Ich kenne dich
»Das machen die ständig. Sie halten Details zurück, damit sie wissen, wann sich ein Anrufer einen Scherz erlaubt. Das habe ich bei Crimestoppers gesehen. So können die herausfinden, ob man die Wahrheit sagt. Aber das ist zu schräg, um es zu erfinden.«
»Sie will nicht zur Polizei«, sagte Emma. »Das hat sie doch schon gesagt.«
»Das ist mein Zimmer, danke, Emma«, erwiderte ich. »Außerdem zwinge ich sie ja zu nichts, oder? Ich sage nur, dass die versuchen, diesen Gestörten zu schnappen. Wenn man etwas über ihn weiß und es verheimlicht, kann das Ärger geben. Barbara sagt, solche Typen schaukeln sich immer weiter hoch. Irgendwann wird er ein Mädchen ins Auto zerren, falls man ihn nicht vorher erwischt.«
»Keiner sagt was«, bestimmte Chloe. »Wenn ich das meiner Mutter erzähle, lässt sie mich nie wieder aus dem Haus. Und dann darf keine von uns mehr raus bis Weihnachten. Ist es das, was du willst?«
»Wenn sie ihn schnappen, darfst du auch wieder raus. Und wenn du zur Polizei gehst … « Ich machte eine kurze Pause, um meinen Worten Nachdruck zu verleihen. »… dann wirst du bestimmt von Terry und Fiona interviewt. Fiona hat doch auch mit diesem einen Mädchen gesprochen, oder nicht? Ihre Stimme wurde zwar synchronisiert, aber trotzdem war sie live im Studio. Du wirst im März fünfzehn – du könntest im Fernsehen auftreten und ein richtiges Interview geben.«
Chloe zögerte. Ich wusste, sie stellte sich gerade vor, dass sie in der »Garderobe« vor einem Spiegel saß, der von Glühbirnen umrahmt war. Ich glaube, sie hätte es sich vielleicht anders überlegt, hätte Emma nicht gesagt: »Dann musst du deiner Mutter erklären, warum du diesen Umweg gegangen bist.« Sie zog an einer imaginären Zigarette. »Und woher du die Kippen hast. Wie du dir das leisten kannst.«
»Das würde sie nicht interessieren«, widersprach ich, aber Chloe schürzte die Lippen und schüttelte den Kopf. Sie hatte sich entschieden.

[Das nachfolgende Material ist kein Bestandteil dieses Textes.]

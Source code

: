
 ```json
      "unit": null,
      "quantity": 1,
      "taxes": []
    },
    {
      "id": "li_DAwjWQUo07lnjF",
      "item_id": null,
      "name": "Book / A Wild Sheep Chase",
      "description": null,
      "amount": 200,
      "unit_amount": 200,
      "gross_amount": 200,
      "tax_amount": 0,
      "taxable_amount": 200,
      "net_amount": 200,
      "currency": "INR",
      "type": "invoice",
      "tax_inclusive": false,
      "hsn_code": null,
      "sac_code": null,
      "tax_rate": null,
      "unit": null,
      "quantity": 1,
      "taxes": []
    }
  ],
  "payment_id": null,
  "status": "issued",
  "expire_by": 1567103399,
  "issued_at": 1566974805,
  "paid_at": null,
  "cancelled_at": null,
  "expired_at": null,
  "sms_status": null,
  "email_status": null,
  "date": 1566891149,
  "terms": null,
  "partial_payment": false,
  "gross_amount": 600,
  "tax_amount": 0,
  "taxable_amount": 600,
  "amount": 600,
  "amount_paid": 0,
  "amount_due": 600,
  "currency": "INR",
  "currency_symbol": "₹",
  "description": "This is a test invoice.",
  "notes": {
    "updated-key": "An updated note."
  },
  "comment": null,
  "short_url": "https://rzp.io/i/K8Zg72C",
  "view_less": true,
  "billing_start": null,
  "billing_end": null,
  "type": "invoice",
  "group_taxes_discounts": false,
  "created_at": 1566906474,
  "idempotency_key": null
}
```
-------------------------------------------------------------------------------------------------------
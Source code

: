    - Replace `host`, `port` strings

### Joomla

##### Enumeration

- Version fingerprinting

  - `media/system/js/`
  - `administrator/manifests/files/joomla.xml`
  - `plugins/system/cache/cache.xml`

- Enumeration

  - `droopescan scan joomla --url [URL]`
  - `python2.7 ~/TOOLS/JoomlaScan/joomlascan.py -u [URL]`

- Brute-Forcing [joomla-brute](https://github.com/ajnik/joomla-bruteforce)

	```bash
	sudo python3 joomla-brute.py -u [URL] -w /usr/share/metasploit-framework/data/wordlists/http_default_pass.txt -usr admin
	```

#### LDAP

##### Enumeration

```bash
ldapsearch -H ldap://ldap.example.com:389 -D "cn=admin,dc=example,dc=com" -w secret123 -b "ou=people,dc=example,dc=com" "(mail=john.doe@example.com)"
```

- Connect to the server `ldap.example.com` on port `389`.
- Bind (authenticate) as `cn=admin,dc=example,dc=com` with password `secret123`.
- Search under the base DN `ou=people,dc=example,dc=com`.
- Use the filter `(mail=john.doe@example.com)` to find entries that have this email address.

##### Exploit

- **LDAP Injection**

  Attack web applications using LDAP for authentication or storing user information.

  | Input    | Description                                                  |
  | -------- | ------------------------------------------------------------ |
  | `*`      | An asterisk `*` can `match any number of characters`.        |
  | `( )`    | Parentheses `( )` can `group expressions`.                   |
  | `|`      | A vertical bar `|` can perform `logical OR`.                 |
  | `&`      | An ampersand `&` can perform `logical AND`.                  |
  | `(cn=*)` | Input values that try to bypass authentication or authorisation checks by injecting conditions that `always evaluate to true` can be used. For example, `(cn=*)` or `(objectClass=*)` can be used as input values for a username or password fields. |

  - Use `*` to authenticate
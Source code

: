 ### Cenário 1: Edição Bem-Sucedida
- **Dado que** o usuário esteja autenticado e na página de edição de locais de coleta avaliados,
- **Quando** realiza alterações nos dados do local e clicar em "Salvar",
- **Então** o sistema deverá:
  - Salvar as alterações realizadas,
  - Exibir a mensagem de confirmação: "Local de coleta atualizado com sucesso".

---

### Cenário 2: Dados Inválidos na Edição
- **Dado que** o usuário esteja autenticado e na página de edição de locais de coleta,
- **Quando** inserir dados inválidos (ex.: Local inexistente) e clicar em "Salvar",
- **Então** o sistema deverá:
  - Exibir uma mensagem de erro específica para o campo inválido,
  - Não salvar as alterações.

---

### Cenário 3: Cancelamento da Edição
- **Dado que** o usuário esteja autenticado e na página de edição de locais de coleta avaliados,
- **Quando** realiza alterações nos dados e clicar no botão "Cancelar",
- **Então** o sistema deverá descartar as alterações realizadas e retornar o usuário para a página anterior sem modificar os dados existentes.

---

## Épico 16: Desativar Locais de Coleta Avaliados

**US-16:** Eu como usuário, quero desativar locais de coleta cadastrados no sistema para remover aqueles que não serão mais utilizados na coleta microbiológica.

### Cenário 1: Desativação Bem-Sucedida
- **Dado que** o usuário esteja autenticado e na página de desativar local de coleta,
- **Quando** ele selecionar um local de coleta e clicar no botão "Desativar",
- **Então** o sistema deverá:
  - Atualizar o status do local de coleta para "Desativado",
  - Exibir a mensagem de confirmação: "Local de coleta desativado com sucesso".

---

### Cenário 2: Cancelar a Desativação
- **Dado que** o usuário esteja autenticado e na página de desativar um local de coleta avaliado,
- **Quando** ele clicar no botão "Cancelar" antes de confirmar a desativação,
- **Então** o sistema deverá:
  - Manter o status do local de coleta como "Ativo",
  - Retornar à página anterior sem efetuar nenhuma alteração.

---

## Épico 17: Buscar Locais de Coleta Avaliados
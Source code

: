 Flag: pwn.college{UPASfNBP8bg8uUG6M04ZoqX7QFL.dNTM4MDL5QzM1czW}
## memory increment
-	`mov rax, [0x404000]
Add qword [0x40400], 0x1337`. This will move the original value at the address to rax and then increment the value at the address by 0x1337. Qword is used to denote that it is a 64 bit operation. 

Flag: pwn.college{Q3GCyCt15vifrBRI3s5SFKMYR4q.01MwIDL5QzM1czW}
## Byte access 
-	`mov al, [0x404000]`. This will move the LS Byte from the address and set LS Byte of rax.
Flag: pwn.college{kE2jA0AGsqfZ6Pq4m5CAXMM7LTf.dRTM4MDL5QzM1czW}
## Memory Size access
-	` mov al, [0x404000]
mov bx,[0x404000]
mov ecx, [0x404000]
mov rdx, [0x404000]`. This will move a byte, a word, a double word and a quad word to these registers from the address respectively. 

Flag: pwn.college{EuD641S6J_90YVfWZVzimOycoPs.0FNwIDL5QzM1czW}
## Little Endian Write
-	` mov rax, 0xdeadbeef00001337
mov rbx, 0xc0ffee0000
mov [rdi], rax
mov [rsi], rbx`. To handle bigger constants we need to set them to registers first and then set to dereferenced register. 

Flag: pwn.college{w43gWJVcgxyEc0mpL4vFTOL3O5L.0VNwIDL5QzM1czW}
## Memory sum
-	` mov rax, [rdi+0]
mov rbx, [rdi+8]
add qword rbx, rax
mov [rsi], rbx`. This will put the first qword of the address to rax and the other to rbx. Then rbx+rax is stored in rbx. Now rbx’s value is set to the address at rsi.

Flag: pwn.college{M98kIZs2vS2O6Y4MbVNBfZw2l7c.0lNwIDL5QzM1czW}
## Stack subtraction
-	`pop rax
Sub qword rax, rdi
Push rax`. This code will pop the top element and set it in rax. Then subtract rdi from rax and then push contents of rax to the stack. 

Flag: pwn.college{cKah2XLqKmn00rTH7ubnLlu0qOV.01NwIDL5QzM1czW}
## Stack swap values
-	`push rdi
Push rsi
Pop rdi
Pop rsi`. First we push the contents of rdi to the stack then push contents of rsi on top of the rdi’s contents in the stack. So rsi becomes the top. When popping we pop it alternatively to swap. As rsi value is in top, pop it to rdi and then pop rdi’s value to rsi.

»Vergiss es, Laura «, sagte sie. »Wir wären bestimmt nicht hierhergekommen und hätten es dir erzählt, wenn wir vorher gewusst hätten, dass du so omahaft reagierst.«
»Warum habt ihr es mir dann erzählt?« Ich setzte mich auf den Schreibtischstuhl, den Chloe freigemacht hatte, und blickte die beiden an. Emma war nicht hübsch, nicht wie Chloe, aber sie passten trotzdem zusammen. Wie Negative voneinander, eines braun, das andere blond, in Jeans, Schoppersocken und verschmiertem Make-up.
»Wir dachten, du findest das lustig«, sagte Chloe.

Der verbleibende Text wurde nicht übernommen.